** Work request **
Report each line of the entries below that includes "vector".

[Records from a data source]
[Start of Attachment]

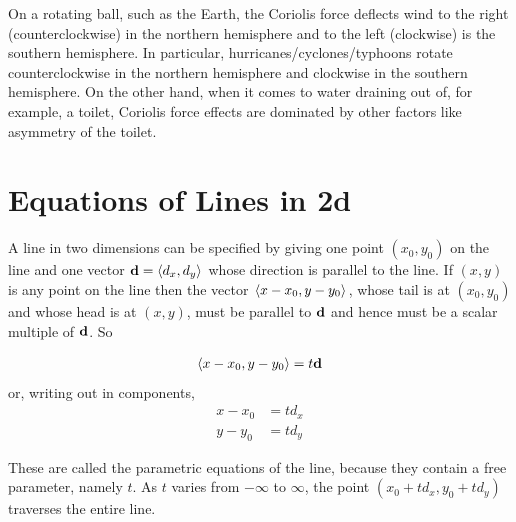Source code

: On a rotating ball, such as the Earth, the Coriolis force deflects
wind to the right (counterclockwise) in the northern hemisphere
and to the left (clockwise) is the southern hemisphere. In particular,
hurricanes/cyclones/typhoons rotate counterclockwise in the northern
hemisphere and clockwise in the southern hemisphere. On the other
hand, when it comes to water draining out of, for example, a toilet,
Coriolis force effects are dominated by other factors like asymmetry 
of the toilet. 



\section{Equations of Lines in 2d}\label{sec lines 2d}
A line in two dimensions can be specified  by giving one point
$(x_0,y_0)$ on the line and one vector $\mathbf{d}=\left< d_x,d_y\right> $ 
whose direction is parallel to the line.
%
If $(x,y)$ is any point on the line then the vector $\left< x-x_0,y-y_0\right> $, 
whose tail is at $(x_0,y_0)$ and whose head is at $(x,y)$,  must be parallel
to $\mathbf{d}$ and hence must be a scalar multiple of $\mathbf{d}$. So
\begin{impeqn}\label{eqn par line}
\begin{align*}
   \left< x-x_0,y-y_0\right> =t \mathbf{d}
\end{align*}
or, writing out in components,
\begin{align*}
   x-x_0&=t d_x\\
   y-y_0&=t d_y
\end{align*}
\end{impeqn}\noindent
These are called the parametric equations of the line, because they contain
a free parameter, namely $t$. As $t$ varies from $-\infty$ to $\infty$,
the point $(x_0+td_x,y_0+td_y)$ traverses the entire line.

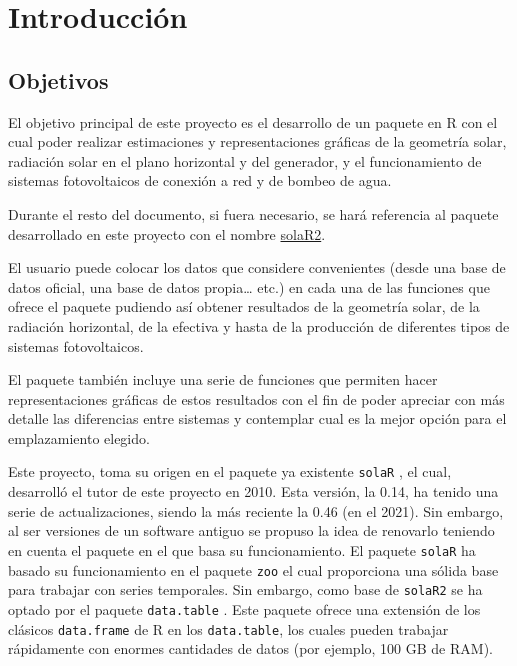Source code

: \chapter{Introducción}
\label{chap:introduccion}

\section{Objetivos}
\label{sec:orga469e6d}
\label{sec:objetivos}
El objetivo principal de este proyecto es el desarrollo de un paquete en R \cite{rcoreteam23} con el cual poder realizar estimaciones y representaciones gráficas de la geometría solar, radiación solar en el plano horizontal y del generador, y el funcionamiento de sistemas fotovoltaicos de conexión a red y de bombeo de agua.

Durante el resto del documento, si fuera necesario, se hará referencia al paquete desarrollado en este proyecto con el nombre \href{https://solarization.github.io/solaR2/}{solaR2}.

El usuario puede colocar los datos que considere convenientes (desde una base de datos oficial, una base de datos propia\ldots{} etc.) en cada una de las funciones que ofrece el paquete pudiendo así obtener resultados de la geometría solar, de la radiación horizontal, de la efectiva y hasta de la producción de diferentes tipos de sistemas fotovoltaicos.

El paquete también incluye una serie de funciones que permiten hacer representaciones gráficas de estos resultados con el fin de poder apreciar con más detalle las diferencias entre sistemas y contemplar cual es la mejor opción para el emplazamiento elegido.

Este proyecto, toma su origen en el paquete ya existente \texttt{solaR} \cite{perpinan12}, el cual, desarrolló el tutor de este proyecto en 2010. Esta versión, la 0.14, ha tenido una serie de actualizaciones, siendo la más reciente la 0.46 (en el 2021). Sin embargo, al ser versiones de un software antiguo se propuso la idea de renovarlo teniendo en cuenta el paquete en el que basa su funcionamiento. El paquete \texttt{solaR} ha basado su funcionamiento en el paquete \texttt{zoo} \cite{zeileis05} el cual proporciona una sólida base para trabajar con series temporales. Sin embargo, como base de \texttt{solaR2} se ha optado por el paquete \texttt{data.table} \cite{barrett24}. Este paquete ofrece una extensión de los clásicos \texttt{data.frame} de R en los \texttt{data.table}, los cuales pueden trabajar rápidamente con enormes cantidades de datos (por ejemplo, 100 GB de RAM).

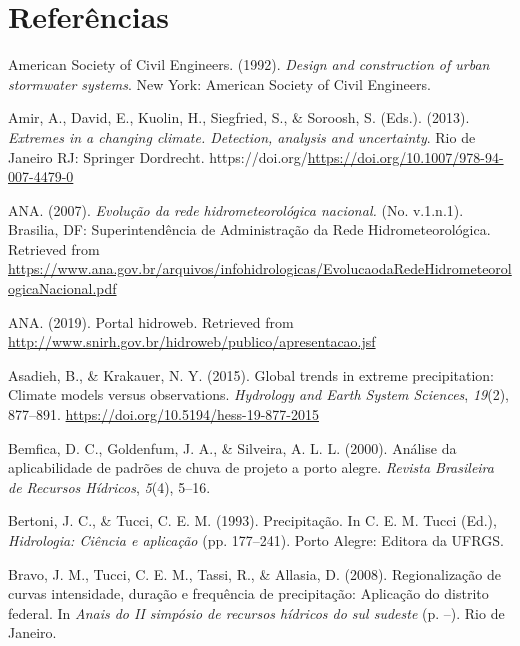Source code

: \documentclass[
]{agujournal2019}
\newlength{\cslhangindent}
\newenvironment{CSLReferences}[2] %
 {\begin{list}{}{%
  \setlength{\itemindent}{0pt}
  \setlength{\leftmargin}{0pt}
  \setlength{\parsep}{0pt}
  \ifodd #1
   \setlength{\leftmargin}{\cslhangindent}
   \setlength{\itemindent}{-1\cslhangindent}
  \fi
  \setlength{\itemsep}{#2\baselineskip}}}
 {\end{list}}
\begin{document}
\section*{Referências}\label{referuxeancias}

\label{refs}
\begin{CSLReferences}{1}{0}
\vspace{1em}

American Society of Civil Engineers. (1992). \emph{Design and
construction of urban stormwater systems}. New York: American Society of
Civil Engineers.

Amir, A., David, E., Kuolin, H., Siegfried, S., \& Soroosh, S. (Eds.).
(2013). \emph{Extremes in a changing climate. Detection, analysis and
uncertainty}. Rio de Janeiro RJ: Springer Dordrecht.
https://doi.org/\url{https://doi.org/10.1007/978-94-007-4479-0}

ANA. (2007). \emph{Evolução da rede hidrometeorológica nacional.} (No.
v.1.n.1). Brasilia, DF: Superintendência de Administração da Rede
Hidrometeorológica. Retrieved from
\url{https://www.ana.gov.br/arquivos/infohidrologicas/EvolucaodaRedeHidrometeorologicaNacional.pdf}

ANA. (2019). Portal hidroweb. Retrieved from
\url{http://www.snirh.gov.br/hidroweb/publico/apresentacao.jsf}

Asadieh, B., \& Krakauer, N. Y. (2015). Global trends in extreme
precipitation: Climate models versus observations. \emph{Hydrology and
Earth System Sciences}, \emph{19}(2), 877--891.
\url{https://doi.org/10.5194/hess-19-877-2015}

Bemfica, D. C., Goldenfum, J. A., \& Silveira, A. L. L. (2000). Análise
da aplicabilidade de padrões de chuva de projeto a porto alegre.
\emph{Revista Brasileira de Recursos Hídricos}, \emph{5}(4), 5--16.

Bertoni, J. C., \& Tucci, C. E. M. (1993). Precipitação. In C. E. M.
Tucci (Ed.), \emph{Hidrologia: Ciência e aplicação} (pp. 177--241).
Porto Alegre: Editora da UFRGS.

Bravo, J. M., Tucci, C. E. M., Tassi, R., \& Allasia, D. (2008).
Regionalização de curvas intensidade, duração e frequência de
precipitação: Aplicação do distrito federal. In \emph{Anais do II
simpósio de recursos hídricos do sul sudeste} (p. --). Rio de Janeiro.


\end{CSLReferences}
\end{document}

[End of Attachment]

** Solution **
$(x_0,y_0)$ on the line and one vector $\mathbf{d}=\left< d_x,d_y\right> $ 
If $(x,y)$ is any point on the line then the vector $\left< x-x_0,y-y_0\right> $, 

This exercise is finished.